You shouldn't think of Emacs as an editor; it's a text processing system. In other words it supports lots of workflows of which IDE is only one.

I also use it as a knowledge management system (org-brain) and task tracker (org-mode). It helps me manage my days because it hooks into google calendar. I manage my bugs via a JIRA integration, read my mail through it and now I'm gonna check out the IM mode :)




> "opinionated"

I feel this term might need to be officially dead and buried. If something as customizable as emacs is deemed opinionated what does this even mean? For chrissakes there are people that consider emacs to be a better vi implementation than vim.


Well, there are lots of customizations doable (I’m still rocking my .emacs from the 1990’s going through several platforms, Linux→MacOS→Linux, refined over the years with custom functions etc.) but to name a single example: my keyboard does have a Find key, and I tried mapping isearch-forward to it instead of the default CTRL+S. That’s trivial, but then, you know how you can press CTRL+S again to go to the next result?
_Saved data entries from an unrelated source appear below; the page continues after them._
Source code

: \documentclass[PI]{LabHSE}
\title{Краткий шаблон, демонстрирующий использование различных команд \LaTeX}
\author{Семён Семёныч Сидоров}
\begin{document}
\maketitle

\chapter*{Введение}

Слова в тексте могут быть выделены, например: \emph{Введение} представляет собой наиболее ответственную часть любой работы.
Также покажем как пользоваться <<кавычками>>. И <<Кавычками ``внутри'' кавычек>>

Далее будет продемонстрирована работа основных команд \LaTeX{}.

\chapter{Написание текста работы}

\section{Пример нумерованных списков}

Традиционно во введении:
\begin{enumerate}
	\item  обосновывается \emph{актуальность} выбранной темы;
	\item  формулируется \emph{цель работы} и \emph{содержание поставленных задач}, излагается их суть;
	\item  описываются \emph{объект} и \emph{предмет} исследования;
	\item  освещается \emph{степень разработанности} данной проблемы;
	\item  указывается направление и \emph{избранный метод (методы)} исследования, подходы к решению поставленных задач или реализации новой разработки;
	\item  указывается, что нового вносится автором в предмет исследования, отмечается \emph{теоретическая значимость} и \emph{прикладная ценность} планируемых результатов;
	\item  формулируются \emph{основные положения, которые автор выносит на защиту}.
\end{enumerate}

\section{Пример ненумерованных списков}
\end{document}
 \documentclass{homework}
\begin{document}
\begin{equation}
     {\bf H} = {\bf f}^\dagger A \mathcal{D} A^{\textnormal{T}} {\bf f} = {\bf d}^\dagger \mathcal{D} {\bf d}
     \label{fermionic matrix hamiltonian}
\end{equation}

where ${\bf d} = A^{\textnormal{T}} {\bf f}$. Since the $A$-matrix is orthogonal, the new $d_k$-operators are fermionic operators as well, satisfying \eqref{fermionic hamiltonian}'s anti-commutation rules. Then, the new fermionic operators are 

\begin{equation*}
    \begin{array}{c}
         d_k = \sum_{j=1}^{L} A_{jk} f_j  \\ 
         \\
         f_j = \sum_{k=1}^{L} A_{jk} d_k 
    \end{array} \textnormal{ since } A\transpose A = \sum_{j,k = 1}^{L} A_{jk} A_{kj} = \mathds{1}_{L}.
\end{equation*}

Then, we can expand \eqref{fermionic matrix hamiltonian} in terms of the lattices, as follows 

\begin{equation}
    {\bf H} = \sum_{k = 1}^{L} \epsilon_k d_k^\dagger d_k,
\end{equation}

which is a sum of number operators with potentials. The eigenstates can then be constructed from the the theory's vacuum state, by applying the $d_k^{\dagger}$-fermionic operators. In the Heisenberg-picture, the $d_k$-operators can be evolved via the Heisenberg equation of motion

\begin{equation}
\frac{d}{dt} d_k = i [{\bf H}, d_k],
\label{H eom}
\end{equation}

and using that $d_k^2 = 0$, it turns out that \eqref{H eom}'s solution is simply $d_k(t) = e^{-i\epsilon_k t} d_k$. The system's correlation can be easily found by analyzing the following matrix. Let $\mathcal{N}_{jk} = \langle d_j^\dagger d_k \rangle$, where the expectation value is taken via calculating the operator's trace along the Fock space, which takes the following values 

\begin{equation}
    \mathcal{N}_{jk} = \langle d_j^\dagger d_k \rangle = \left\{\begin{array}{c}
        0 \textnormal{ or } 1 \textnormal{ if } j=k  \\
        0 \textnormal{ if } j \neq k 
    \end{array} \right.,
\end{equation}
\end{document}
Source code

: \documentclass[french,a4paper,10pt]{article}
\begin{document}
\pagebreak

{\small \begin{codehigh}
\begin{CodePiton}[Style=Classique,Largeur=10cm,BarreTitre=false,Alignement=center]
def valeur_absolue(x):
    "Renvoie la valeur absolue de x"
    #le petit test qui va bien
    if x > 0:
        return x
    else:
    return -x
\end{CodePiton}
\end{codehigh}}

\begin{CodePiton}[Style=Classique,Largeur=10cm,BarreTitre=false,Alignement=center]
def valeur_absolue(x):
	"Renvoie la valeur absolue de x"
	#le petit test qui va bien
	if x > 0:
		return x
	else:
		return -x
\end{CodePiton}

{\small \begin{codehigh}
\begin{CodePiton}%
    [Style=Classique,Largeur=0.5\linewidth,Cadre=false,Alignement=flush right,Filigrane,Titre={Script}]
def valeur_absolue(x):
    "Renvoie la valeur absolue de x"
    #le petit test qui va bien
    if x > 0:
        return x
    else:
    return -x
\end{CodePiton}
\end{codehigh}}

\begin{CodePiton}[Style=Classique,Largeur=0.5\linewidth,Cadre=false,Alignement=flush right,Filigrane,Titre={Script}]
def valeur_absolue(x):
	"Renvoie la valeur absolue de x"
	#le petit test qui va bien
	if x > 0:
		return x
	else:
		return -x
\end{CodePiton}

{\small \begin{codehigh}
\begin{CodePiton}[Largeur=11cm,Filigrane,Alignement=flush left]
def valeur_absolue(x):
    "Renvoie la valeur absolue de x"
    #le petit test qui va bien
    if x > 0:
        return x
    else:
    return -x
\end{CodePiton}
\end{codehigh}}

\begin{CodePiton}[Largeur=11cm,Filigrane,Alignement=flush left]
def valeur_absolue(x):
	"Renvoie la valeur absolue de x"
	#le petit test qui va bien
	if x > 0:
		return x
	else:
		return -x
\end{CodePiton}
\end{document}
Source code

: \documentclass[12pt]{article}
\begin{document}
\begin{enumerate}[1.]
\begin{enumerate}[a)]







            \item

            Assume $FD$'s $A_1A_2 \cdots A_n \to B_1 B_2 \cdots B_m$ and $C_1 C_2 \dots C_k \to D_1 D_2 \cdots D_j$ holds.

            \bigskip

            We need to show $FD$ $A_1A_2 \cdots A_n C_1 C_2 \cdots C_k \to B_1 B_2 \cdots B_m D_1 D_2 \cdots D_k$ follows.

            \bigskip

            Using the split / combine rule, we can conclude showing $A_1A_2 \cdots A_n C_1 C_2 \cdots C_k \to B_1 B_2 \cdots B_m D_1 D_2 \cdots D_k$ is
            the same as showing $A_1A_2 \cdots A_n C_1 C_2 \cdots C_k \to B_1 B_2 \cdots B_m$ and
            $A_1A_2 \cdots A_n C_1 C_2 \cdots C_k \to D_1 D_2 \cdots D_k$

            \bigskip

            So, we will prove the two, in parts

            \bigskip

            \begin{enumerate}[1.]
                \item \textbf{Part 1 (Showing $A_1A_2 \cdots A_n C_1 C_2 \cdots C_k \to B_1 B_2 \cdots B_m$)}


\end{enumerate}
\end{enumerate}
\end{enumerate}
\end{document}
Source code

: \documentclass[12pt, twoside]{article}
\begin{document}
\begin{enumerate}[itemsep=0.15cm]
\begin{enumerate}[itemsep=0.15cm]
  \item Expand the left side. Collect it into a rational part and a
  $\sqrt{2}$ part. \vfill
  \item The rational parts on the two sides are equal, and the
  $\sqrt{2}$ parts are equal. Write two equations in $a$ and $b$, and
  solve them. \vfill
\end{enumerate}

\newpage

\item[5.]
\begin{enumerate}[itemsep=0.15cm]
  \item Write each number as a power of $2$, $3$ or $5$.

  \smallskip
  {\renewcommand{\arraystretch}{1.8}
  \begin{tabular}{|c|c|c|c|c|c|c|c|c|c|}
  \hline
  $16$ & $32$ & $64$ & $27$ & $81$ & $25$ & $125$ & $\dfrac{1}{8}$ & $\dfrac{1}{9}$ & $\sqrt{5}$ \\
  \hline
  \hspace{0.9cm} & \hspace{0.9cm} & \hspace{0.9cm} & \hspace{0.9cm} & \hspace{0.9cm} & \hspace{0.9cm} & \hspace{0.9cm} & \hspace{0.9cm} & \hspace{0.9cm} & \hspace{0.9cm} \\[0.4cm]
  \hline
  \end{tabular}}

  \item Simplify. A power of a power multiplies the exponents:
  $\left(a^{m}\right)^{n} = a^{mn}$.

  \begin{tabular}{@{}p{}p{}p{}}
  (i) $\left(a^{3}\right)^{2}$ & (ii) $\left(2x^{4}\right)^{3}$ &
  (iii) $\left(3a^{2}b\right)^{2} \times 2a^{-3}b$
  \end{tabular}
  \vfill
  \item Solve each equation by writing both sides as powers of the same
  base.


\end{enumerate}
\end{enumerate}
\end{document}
Well, that key combo is hardcoded in LISP. So yes, you technically can remap isearch-forward, but in a useless way.


> that key combo is hardcoded in LISP

isearch-forward turns on a minor mode that has it's own keymap

a snippet from isearch.el:

  (defvar isearch-mode-map
    ...
    ;; Several non-printing chars change the searching behavior.
    (define-key map "\C-s" 'isearch-repeat-forward)
    (define-key map "\C-r" 'isearch-repeat-backward)
hence to redefine C-s, to, say F12:

  (global-set-key [f12] 'isearch-forward)
  (define-key isearch-mode-map [f12] 'isearch-repeat-forward)
& so on

I don't see what is the problem here


I see, thanks for the correction.


What HNer henry_flower neglected to state explicitly in his helpful comment is that it is false that pressing C-s to go to the next result is hardcoded in some Emacs Lisp function. I just wanted to say that in case non-Emacsers don't know it's implied by what Henry did say. (What he said is much better than just "that's not true!", he also tells you how to change the C-s key that goes to the next match.)


I realize now that I misused the term “hardcoded”, thanks.